OpenAI (Python) → OpenObserve
Automatically capture token usage, latency, and model metadata for every OpenAI API call in your Python application.
Prerequisites
- Python 3.8+
uvpackage manager (orpip)- An OpenObserve account (cloud or self-hosted)
- Your OpenObserve organisation ID and Base64-encoded auth token
- An OpenAI API key
Installation
Configuration
Create a .env file in your project root:
# OpenObserve instance URL
# Default for self-hosted: http://localhost:5080
OPENOBSERVE_URL=https://api.openobserve.ai/
# Your OpenObserve organisation slug or ID
OPENOBSERVE_ORG=your_org_id
# Basic auth token — Base64-encoded "email:password"
OPENOBSERVE_AUTH_TOKEN="Basic <your_base64_token>"
# OpenAI API key
OPENAI_API_KEY=your-openai-key
Instrumentation
Call OpenAIInstrumentor().instrument() before any OpenAI client is created.
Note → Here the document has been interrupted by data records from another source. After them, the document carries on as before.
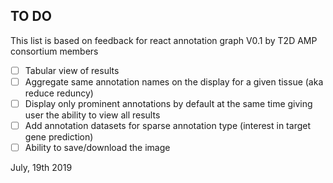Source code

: ## TO DO


This list is based on feedback for react annotation graph V0.1 by T2D AMP consortium members

- [ ] Tabular view of results 
- [ ] Aggregate same annotation names on the display for a given tissue (aka reduce reduncy) 
- [ ] Display only prominent annotations by default at the same time giving user the ability to view all results
- [ ] Add annotation datasets for sparse annotation type (interest in target gene prediction) 
- [ ] Ability to save/download the image

July, 19th 2019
from opentelemetry.instrumentation.openai import OpenAIInstrumentor
from openobserve import openobserve_init
# Instrument before importing the OpenAI client
OpenAIInstrumentor().instrument()
openobserve_init()
from openai import OpenAI
client = OpenAI()
# Chat completions
response = client.chat.completions.create(
model="gpt-4o",
messages=[{"role": "user", "content": "Explain observability in one sentence."}],
)
print(response.choices[0].message.content)
Streaming
Streaming completions are also captured. The span closes when the full stream is consumed.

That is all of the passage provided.